The issue, on-the-ground reporters and observers say, is that too many climbers are queued up at the top, causing a bottleneck near the summit. The bottleneck causes climbers to wait in the mountain’s so-called death zone, an oxygen-sparse area 26,000 feet above sea level.
While some of the deaths may be linked to a loose permit system that allows inexperienced climbers to tackle the summit, psychology suggests that “summit fever” – or climbers’ obsession to reach the top – could be at play.
This isn't the first time a bottleneck has been linked to multiple deaths on the world's largest mountain. In 1996, eight people died amid a bottleneck near the summit. At that time, the organizational psychologist Christopher Kayes observed the climbers from the foothills of the Himalayas.
In a 2004 study, Kayes observed that reaching Everest's summit became part of the climbers' social identity. The climbers wanted to reach their goal so badly that they made poor decisions in pursuit of completing the journey.
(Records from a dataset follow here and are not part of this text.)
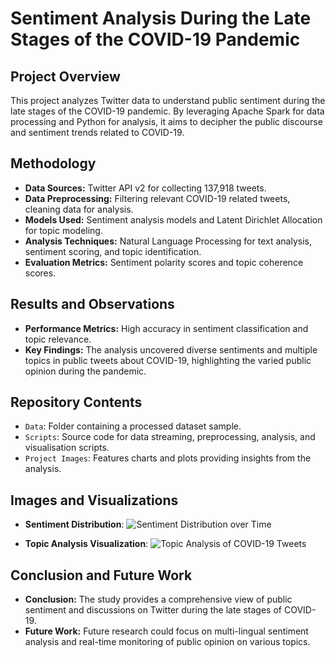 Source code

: # Sentiment Analysis During the Late Stages of the COVID-19 Pandemic

## Project Overview
This project analyzes Twitter data to understand public sentiment during the late stages of the COVID-19 pandemic. By leveraging Apache Spark for data processing and Python for analysis, it aims to decipher the public discourse and sentiment trends related to COVID-19.

## Methodology
- **Data Sources:** Twitter API v2 for collecting 137,918 tweets.
- **Data Preprocessing:** Filtering relevant COVID-19 related tweets, cleaning data for analysis.
- **Models Used:** Sentiment analysis models and Latent Dirichlet Allocation for topic modeling.
- **Analysis Techniques:** Natural Language Processing for text analysis, sentiment scoring, and topic identification.
- **Evaluation Metrics:** Sentiment polarity scores and topic coherence scores.

## Results and Observations
- **Performance Metrics:** High accuracy in sentiment classification and topic relevance.
- **Key Findings:** The analysis uncovered diverse sentiments and multiple topics in public tweets about COVID-19, highlighting the varied public opinion during the pandemic.

## Repository Contents
- `Data`: Folder containing a processed dataset sample.
- `Scripts`: Source code for data streaming, preprocessing, analysis, and visualisation scripts.
- `Project Images`: Features charts and plots providing insights from the analysis.

## Images and Visualizations
- **Sentiment Distribution**:
  ![Sentiment Distribution over Time](link_to_sentiment_distribution_image)

- **Topic Analysis Visualization**:
  ![Topic Analysis of COVID-19 Tweets](link_to_topic_analysis_image)

## Conclusion and Future Work
- **Conclusion:** The study provides a comprehensive view of public sentiment and discussions on Twitter during the late stages of COVID-19.
- **Future Work:** Future research could focus on multi-lingual sentiment analysis and real-time monitoring of public opinion on various topics. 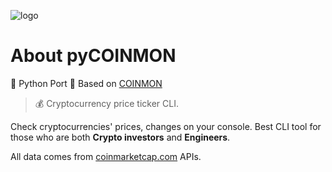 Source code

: ![logo](https://raw.githubusercontent.com/RDCH106/pycoinmon/master/logo.png)

# About pyCOINMON

🐍 Python Port 🐍 Based on [COINMON](https://github.com/bichenkk/coinmon)

> 💰 Cryptocurrency price ticker CLI.

Check cryptocurrencies' prices, changes on your console.
Best CLI tool for those who are both **Crypto investors** and **Engineers**.

All data comes from [coinmarketcap.com](https://coinmarketcap.com/) APIs.
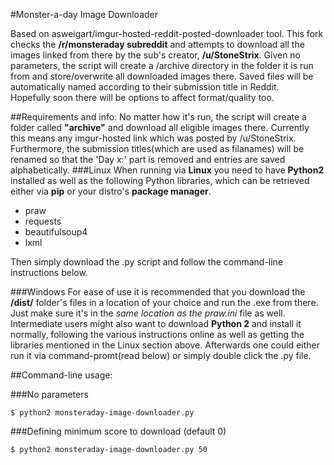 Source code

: #Monster-a-day Image Downloader

Based on asweigart/imgur-hosted-reddit-posted-downloader tool.
This fork checks the **/r/monsteraday subreddit** and attempts to download all the images linked from there by the sub's creator, **/u/StoneStrix**. Given no parameters, the script will create a /archive directory in the folder it is run from and store/overwrite all downloaded images there. Saved files will be automatically named according to their submission title in Reddit.  
Hopefully soon there will be options to affect format/quality too.

##Requirements and info:
No matter how it's run, the script will create a folder called **"archive"** and download all eligible images there. Currently this means any imgur-hosted link which was posted by /u/StoneStrix. Furthermore, the submission titles(which are used as filanames) will be renamed so that the 'Day x:' part is removed and entries are saved alphabetically.
###Linux
When running via **Linux** you need to have **Python2** installed as well as the following Python libraries, which can be retrieved either via **pip** or your distro's **package manager**.  

* praw
* requests
* beautifulsoup4
* lxml

Then simply download the .py script and follow the command-line instructions below.

###Windows
For ease of use it is recommended that you download the **/dist/** folder's files in a location of your choice and run the .exe from there. Just make sure it's in the *same location as the praw.ini* file as well.  
Intermediate users might also want to download **Python 2** and install it normally, following the various instructions online as well as getting the libraries mentioned in the Linux section above. Afterwards one could either run it via command-promt(read below) or simply double click the .py file.

##Command-line usage:

###No parameters

`$ python2 monsteraday-image-downloader.py`

###Defining minimum score to download (default 0)

`$ python2 monsteraday-image-downloader.py 50`
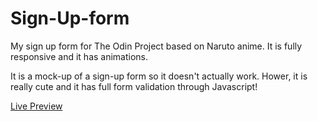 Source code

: # Sign-Up-form

My sign up form for The Odin Project based on Naruto anime.
It is fully responsive and it has animations.

It is a mock-up of a  sign-up form so it doesn't actually work. 
Hower, it is really cute and it has full form validation through Javascript!

[Live Preview](https://simonemorella.github.io/Sign-Up-form/)
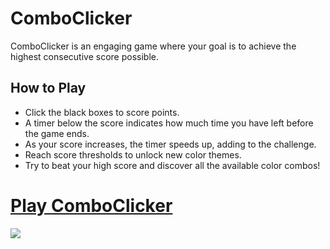 # ComboClicker

ComboClicker is an engaging game where your goal is to achieve the highest consecutive score possible.

## How to Play
- Click the black boxes to score points.
- A timer below the score indicates how much time you have left before the game ends.
- As your score increases, the timer speeds up, adding to the challenge.
- Reach score thresholds to unlock new color themes.
- Try to beat your high score and discover all the available color combos!

# [**Play ComboClicker**](https://kvnok.github.io/ComboClicker/)
![](https://i.imgur.com/5X6Hswn.gif)
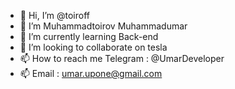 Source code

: - 👋 Hi, I’m @toiroff
- 👀 I’m Muhammadtoirov Muhammadumar
- 🌱 I’m currently learning Back-end
- 💞️ I’m looking to collaborate on tesla
- 📫 How to reach me Telegram : @UmarDeveloper
- 📫 Email : umar.upone@gmail.com

<!---
toiroff/toiroff is a ✨ special ✨ repository because its `README.md` (this file) appears on your GitHub profile.
You can click the Preview link to take a look at your changes.
--->
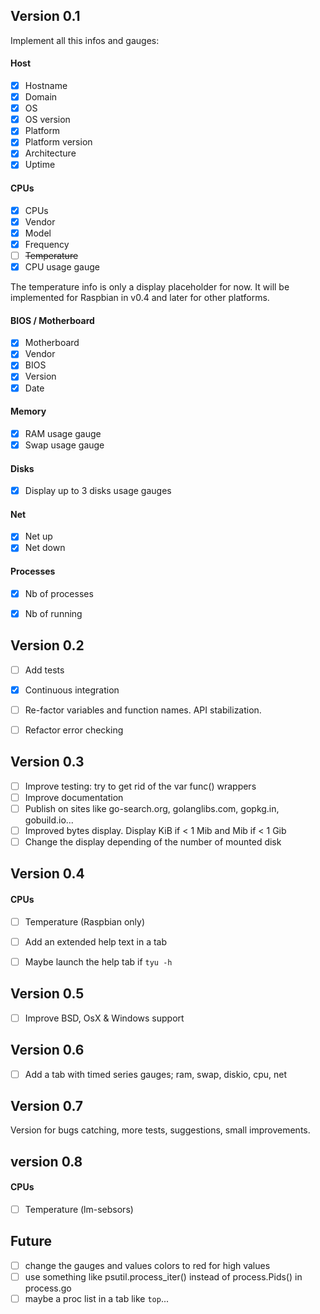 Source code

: 
Version 0.1
-----------
Implement all this infos and gauges:

#### Host
- [x] Hostname
- [x] Domain
- [x] OS
- [x] OS version
- [x] Platform
- [x] Platform version
- [x] Architecture
- [x] Uptime

#### CPUs
- [x] CPUs
- [x] Vendor
- [x] Model
- [x] Frequency
- [ ] ~~Temperature~~
- [x] CPU usage gauge

The temperature info is only a display placeholder for now. It will be implemented for Raspbian in v0.4 and later for other platforms.

#### BIOS / Motherboard
- [x] Motherboard
- [x] Vendor
- [x] BIOS
- [x] Version
- [x] Date

#### Memory
- [x] RAM usage gauge
- [x] Swap usage gauge

#### Disks
- [x] Display up to 3 disks usage gauges

#### Net
- [x] Net up
- [x] Net down

#### Processes
- [x] Nb of processes
- [x] Nb of running


Version 0.2
-----------
- [ ] Add tests
- [x] Continuous integration
- [ ] Re-factor variables and function names. API stabilization.
- [ ] Refactor error checking


Version 0.3
-----------
- [ ] Improve testing: try to get rid of the var func() wrappers
- [ ] Improve documentation
- [ ] Publish on sites like go-search.org, golanglibs.com, gopkg.in, gobuild.io...
- [ ] Improved bytes display. Display KiB if < 1 Mib and Mib if < 1 Gib
- [ ] Change the display depending of the number of mounted disk

Version 0.4
-----------
#### CPUs
- [ ] Temperature (Raspbian only)

- [ ] Add an extended help text in a tab
- [ ] Maybe launch the help tab if `tyu -h`

Version 0.5
-----------
- [ ] Improve BSD, OsX & Windows support

Version 0.6
-----------
- [ ] Add a tab with timed series gauges; ram, swap, diskio, cpu, net

Version 0.7
-----------
Version for bugs catching, more tests, suggestions, small improvements.

version 0.8
-----------

#### CPUs
- [ ] Temperature (lm-sebsors)

Future
------
- [ ] change the gauges and values colors to red for high values
- [ ] use something like psutil.process_iter() instead of process.Pids() in process.go
- [ ] maybe a proc list in a tab like `top`...
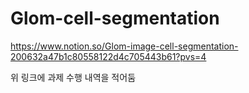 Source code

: # Glom-cell-segmentation

https://www.notion.so/Glom-image-cell-segmentation-200632a47b1c80558122d4c705443b61?pvs=4

위 링크에 과제 수행 내역을 적어둠
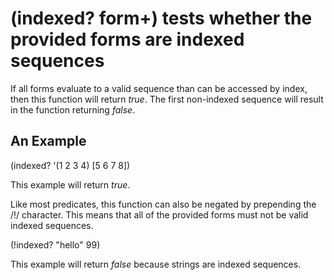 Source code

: # (indexed? form+) tests whether the provided forms are indexed sequences
If all forms evaluate to a valid sequence than can be accessed by index, then this function will return _true_. The first non-indexed sequence will result in the function returning _false_.

## An Example

  (indexed? '(1 2 3 4) [5 6 7 8])

This example will return _true_.

Like most predicates, this function can also be negated by prepending the /!/ character. This means that all of the provided forms must not be valid indexed sequences.

  (!indexed? "hello" 99)

This example will return _false_ because strings are indexed sequences.
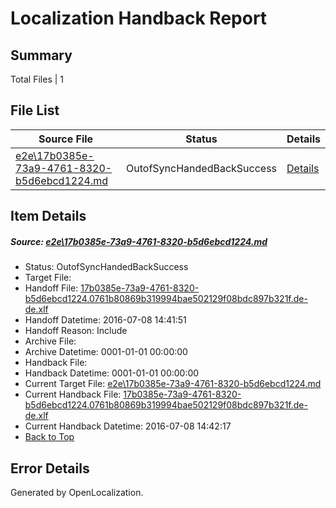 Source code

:# <a name='report-top'></a> Localization Handback Report

## Summary
 Total Files | 1

## File List
 Source File | Status | Details 
 ----------- | ------ | ------- 
 [e2e\17b0385e-73a9-4761-8320-b5d6ebcd1224.md](https://github.com/OpenLocalizationTestOrg/oltest/blob/9c4ee4abb7db6429a60ad739788b1ce385b848e0/e2e/17b0385e-73a9-4761-8320-b5d6ebcd1224.md) | OutofSyncHandedBackSuccess | [Details](#3647658d1bc1f488602e5cfb52814aa3853933ee1)

## Item Details
##### <a name='3647658d1bc1f488602e5cfb52814aa3853933ee1'></a> Source: [e2e\17b0385e-73a9-4761-8320-b5d6ebcd1224.md](https://github.com/OpenLocalizationTestOrg/oltest/blob/9c4ee4abb7db6429a60ad739788b1ce385b848e0/e2e/17b0385e-73a9-4761-8320-b5d6ebcd1224.md)
* Status: OutofSyncHandedBackSuccess
* Target File: 
* Handoff File: [17b0385e-73a9-4761-8320-b5d6ebcd1224.0761b80869b319994bae502129f08bdc897b321f.de-de.xlf](https://github.com/OpenLocalizationTestOrg/olhandoff-e2e/blob/71fbd2ae732466e1384c5e8b93ff76df1cde5313/ol-handoff/OpenLocalizationTestOrg/oltest-dede-fly/ci/ht/17b0385e-73a9-4761-8320-b5d6ebcd1224.0761b80869b319994bae502129f08bdc897b321f.de-de.xlf)
* Handoff Datetime: 2016-07-08 14:41:51
* Handoff Reason: Include
* Archive File: 
* Archive Datetime: 0001-01-01 00:00:00
* Handback File: 
* Handback Datetime: 0001-01-01 00:00:00
* Current Target File: [e2e\17b0385e-73a9-4761-8320-b5d6ebcd1224.md](https://github.com/OpenLocalizationTestOrg/oltest-dede-fly/blob/46bbd71d92174e1ea34b78f9c0d8e70d2c070f6f/e2e/17b0385e-73a9-4761-8320-b5d6ebcd1224.md)
* Current Handback File: [17b0385e-73a9-4761-8320-b5d6ebcd1224.0761b80869b319994bae502129f08bdc897b321f.de-de.xlf](https://github.com/OpenLocalizationTestOrg/olhandback-e2e/blob/46f7495205654392e29372d4b76a8a717682826b/ol-handback/OpenLocalizationTestOrg/oltest-dede-fly/ci/ht/17b0385e-73a9-4761-8320-b5d6ebcd1224.0761b80869b319994bae502129f08bdc897b321f.de-de.xlf)
* Current Handback Datetime: 2016-07-08 14:42:17
* [Back to Top](#report-top)


## Error Details

Generated by OpenLocalization.
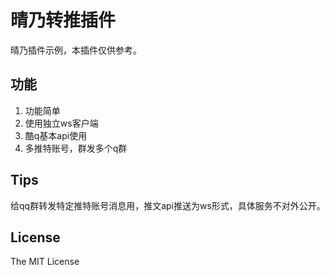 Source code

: # 晴乃转推插件

晴乃插件示例，本插件仅供参考。

## 功能

1. 功能简单
2. 使用独立ws客户端
3. 酷q基本api使用
4. 多推特账号，群发多个q群

## Tips

给qq群转发特定推特账号消息用，推文api推送为ws形式，具体服务不对外公开。

## License

The MIT License
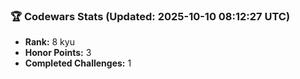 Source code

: ### 🏆 Codewars Stats (Updated: 2025-10-10 08:12:27 UTC)

- **Rank:** 8 kyu
- **Honor Points:** 3
- **Completed Challenges:** 1
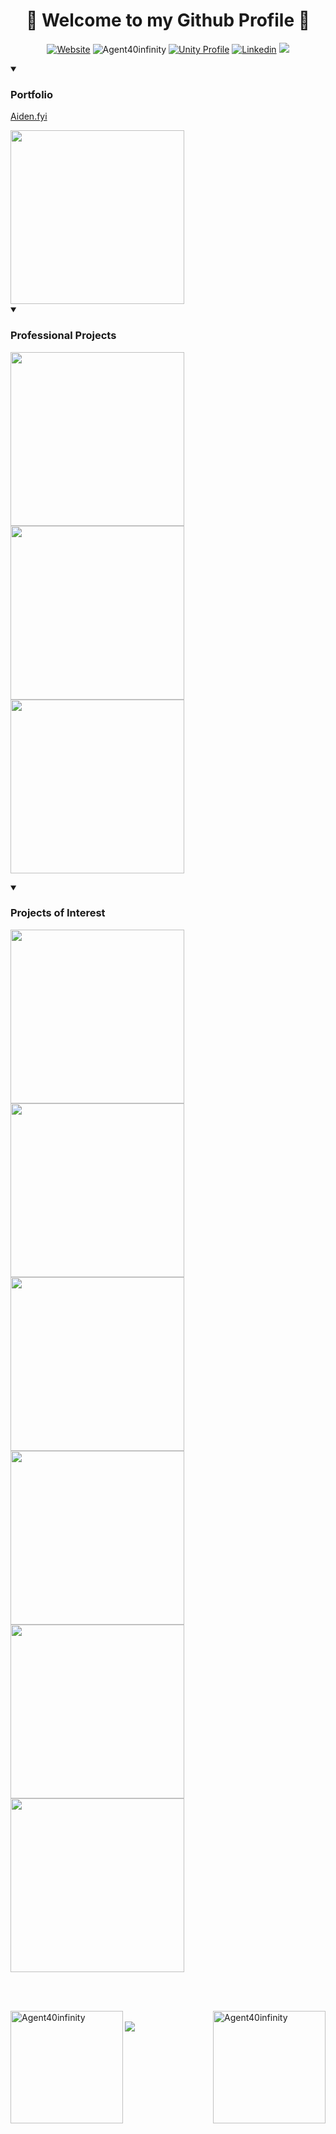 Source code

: <h1 align="center">🖤 Welcome to my Github Profile 🖤</h1>
<p align="center">
  <a href="https://aiden.fyi/"><img alt="Website" src="https://img.shields.io/website?url=https%3A%2F%2Faiden.fyi%2F&up_message=Up&down_message=Down&label=Portfolio" /></a>
  <img src="https://komarev.com/ghpvc/?username=Agent40infinity1&label=Profile%20views&color=0e75b6&style=flat" alt="Agent40infinity" />
  <a href="https://assetstore.unity.com/publishers/75209?srsltid=AfmBOoq2fHZZ0yUtld1Se3Q7TOsYkxmFjV2vXDdxj7SL8vvpEY1qYCRC"><img src="https://img.shields.io/badge/Unity-%23232300.svg?logo=unity&logoColor=white" alt="Unity Profile" /></a>
  <a href="https://www.linkedin.com/in/aiden-nathan-agent40/"><img src="https://custom-icon-badges.demolab.com/badge/LinkedIn-0A66C2?logo=linkedin-white&logoColor=fff" alt="Linkedin"/></a>
  <a href="https://myanimelist.net/profile/Agent40"><img src="https://img.shields.io/badge/MyAnimeList-2E51A2?logo=myanimelist&logoColor=fff" /></a>
</p>

<details open>
  <summary><h3>Portfolio</h3></summary>
  <p><a href="http://aiden.fyi/">Aiden.fyi</a></p>
  <a href="https://github.com/Agent40infinity/Agent40infinity.github.io"><img width="278" src="https://github-readme-stats.vercel.app/api/pin/?username=Agent40infinity&repo=Agent40infinity.github.io&show_icons=true&locale=en&layout=compact&theme=dark&title_color=FFFFFF&text_color=8F8F8F&icon_color=58A6FF" /></a>
</details>


<details open> 
  <summary><h3>Professional Projects</h3></summary>
  <p>
    <a href="https://github.com/Agent40infinity/Scene-Reference"><img width="278" src="https://github-readme-stats.vercel.app/api/pin/?username=Agent40infinity&repo=Scene-Reference&show_icons=true&locale=en&layout=compact&theme=dark&title_color=FFFFFF&text_color=8F8F8F&icon_color=58A6FF" /></a>
    <a href="https://github.com/Agent40infinity/PairVar"><img width="278" src="https://github-readme-stats.vercel.app/api/pin/?username=Agent40infinity&repo=PairVar&show_icons=true&locale=en&layout=compact&theme=dark&title_color=FFFFFF&text_color=8F8F8F&icon_color=58A6FF" /></a>
    <a href="https://github.com/Agent40infinity/Summit"><img width="278" src="https://github-readme-stats.vercel.app/api/pin/?username=Agent40infinity&repo=Summit&show_icons=true&locale=en&layout=compact&theme=dark&title_color=FFFFFF&text_color=8F8F8F&icon_color=58A6FF" /></a>
  </p>
</details>

<details open> 
  <summary><h3>Projects of Interest</h3></summary>
  <p>
    <a href="https://github.com/Agent40infinity/Pokemon-4th-Gen-Remake"><img width="278" src="https://github-readme-stats.vercel.app/api/pin/?username=Agent40infinity&repo=Pokemon-4th-Gen-Remake&show_icons=true&locale=en&layout=compact&theme=dark&title_color=FFFFFF&text_color=8F8F8F&icon_color=58A6FF" /></a>
    <a href="https://github.com/Agent40infinity/Dark-Light-Legacy"><img width="278" src="https://github-readme-stats.vercel.app/api/pin/?username=Agent40infinity&repo=Dark-Light-Legacy&show_icons=true&locale=en&layout=compact&theme=dark&title_color=FFFFFF&text_color=8F8F8F&icon_color=58A6FF" /></a>
    <a href="https://github.com/Agent40infinity/Untitled-Statistics-Project/"><img width="278" src="https://github-readme-stats.vercel.app/api/pin/?username=Agent40infinity&repo=Untitled-Statistics-Project&show_icons=true&locale=en&layout=compact&theme=dark&title_color=FFFFFF&text_color=8F8F8F&icon_color=58A6FF" /></a>
    <a href="https://github.com/Agent40infinity/Bright"><img width="278" src="https://github-readme-stats.vercel.app/api/pin/?username=Agent40infinity&repo=Bright&show_icons=true&locale=en&layout=compact&theme=dark&title_color=FFFFFF&text_color=8F8F8F&icon_color=58A6FF" /></a>
    <a href="https://github.com/Agent40infinity/Utilities"><img width="278" src="https://github-readme-stats.vercel.app/api/pin/?username=Agent40infinity&repo=Utilities&show_icons=true&locale=en&layout=compact&theme=dark&title_color=FFFFFF&text_color=8F8F8F&icon_color=58A6FF" /></a>
    <a href="https://github.com/Agent40infinity/Infected-Blood"><img width="278" src="https://github-readme-stats.vercel.app/api/pin/?username=Agent40infinity&repo=Infected-Blood&show_icons=true&locale=en&layout=compact&theme=dark&title_color=FFFFFF&text_color=8F8F8F&icon_color=58A6FF" /></a>
  </p>
</details>

</br>
</br>
<p>
  <img align="left" height="180" src="https://github-readme-stats.vercel.app/api/top-langs?username=Agent40infinity&show_icons=true&locale=en&layout=compact&theme=dark&bg_color=0D1117&title_color=FFFFFF&text_color=646464&icon_color=58A6FF&hide_border=true" alt="Agent40infinity" />
  <img align="right" height="180" src="https://github-readme-stats.vercel.app/api?username=Agent40infinity&show_icons=true&locale=en&theme=dark&bg_color=0D1117&title_color=FFFFFF&text_color=4d4d4d&icon_color=58A6FF&hide_border=true" alt="Agent40infinity" />
</p>
</br>
<img src="https://raw.githubusercontent.com/Trilokia/Trilokia/379277808c61ef204768a61bbc5d25bc7798ccf1/bottom_header.svg" />
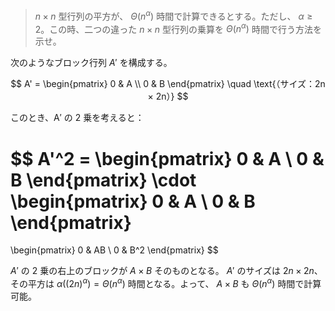 <!--
<script type="text/javascript" async
  src="https://cdnjs.cloudflare.com/ajax/libs/mathjax/2.7.7/MathJax.js?config=TeX-MML-AM_CHTML">
</script>
-->
> $n\times n$ 型行列の平方が、 $\Theta(n^\alpha)$ 時間で計算できるとする。ただし、 $\alpha \geq 2$。この時、二つの違った $n\times n$ 型行列の乗算を $\Theta(n^\alpha)$ 時間で行う方法を示せ。


次のようなブロック行列 $A'$ を構成する。

$$
A' = \begin{pmatrix}
0 & A \\
0 & B
\end{pmatrix}
\quad \text{（サイズ：2n × 2n）}
$$

このとき、A′ の 2 乗を考えると：

$$
A'^2 =
\begin{pmatrix}
0 & A \\
0 & B
\end{pmatrix}
\cdot
\begin{pmatrix}
0 & A \\
0 & B
\end{pmatrix}
=
\begin{pmatrix}
0 & AB \\
0 & B^2
\end{pmatrix}
$$

$A'$ の 2 乗の右上のブロックが $A\times B$ そのものとなる。 $A'$ のサイズは $2n\times 2n$、その平方は $\alpha((2n)^\alpha) = \Theta(n^\alpha)$ 時間となる。よって、 $A\times B$ も $\Theta(n^\alpha)$ 時間で計算可能。
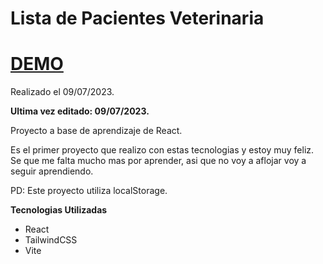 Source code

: # Lista de Pacientes Veterinaria

# [DEMO](https://guileless-cascaron-24bf85.netlify.app/)

Realizado el 09/07/2023.

**Ultima vez editado: 09/07/2023.**

Proyecto a base de aprendizaje de React. 

Es el primer proyecto que realizo con estas tecnologias y estoy muy feliz. Se que me falta mucho mas por aprender, asi que no voy a aflojar voy a seguir aprendiendo.

PD: Este proyecto utiliza localStorage.


**Tecnologias Utilizadas**
- React
- TailwindCSS
- Vite
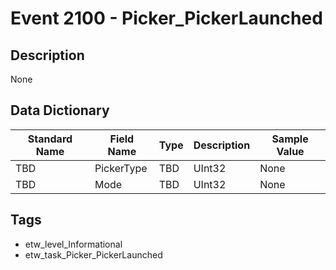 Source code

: # Event 2100 - Picker_PickerLaunched

## Description
None

## Data Dictionary
|Standard Name|Field Name|Type|Description|Sample Value|
|---|---|---|---|---|
|TBD|PickerType|TBD|UInt32|None|None|
|TBD|Mode|TBD|UInt32|None|None|

## Tags
* etw_level_Informational
* etw_task_Picker_PickerLaunched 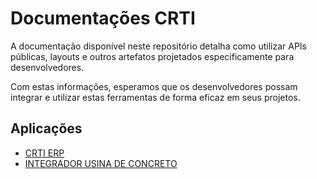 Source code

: # Documentações CRTI

A documentação disponível neste repositório detalha como utilizar APIs públicas, layouts e outros artefatos projetados especificamente para desenvolvedores. 

Com estas informações, esperamos que os desenvolvedores possam integrar e utilizar estas ferramentas de forma eficaz em seus projetos.


## Aplicações

* [CRTI ERP](/crtierp/README.md)
* [INTEGRADOR USINA DE CONCRETO](/integrador/README.md)
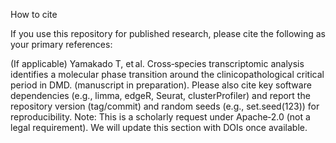 How to cite

If you use this repository for published research, please cite the following as your primary references:

(If applicable) Yamakado T, et al. Cross‑species transcriptomic analysis identifies a molecular phase transition around the clinicopathological critical period in DMD. (manuscript in preparation).
Please also cite key software dependencies (e.g., limma, edgeR, Seurat, clusterProfiler) and report the repository version (tag/commit) and random seeds (e.g., set.seed(123)) for reproducibility.
Note: This is a scholarly request under Apache‑2.0 (not a legal requirement). We will update this section with DOIs once available.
Mount Everest climbers' temptation to achieve their goal stopped them from considering other courses of action, Kayes argued. The climbers' narrow pursuit of the goal inhibited them from learning from problems along the way, like bottlenecks and decreased oxygen, which could have suggested they turn around.
Plus, climbers that make it so close to the top might fear that turning back would waste the time and energy they had already invested - a phenomenon called the "sunk cost fallacy."
Oliver Burkeman, a journalist and author of "The Antidote: Happiness for People Who Can't Stand Positive Thinking," expanded on Kayes' reasoning. Burkeman suggests that setting lofty goals can set anyone back from success. For instance, when a CEO makes an overly ambitious goal, team members feel uncertain they can actually carry out the task.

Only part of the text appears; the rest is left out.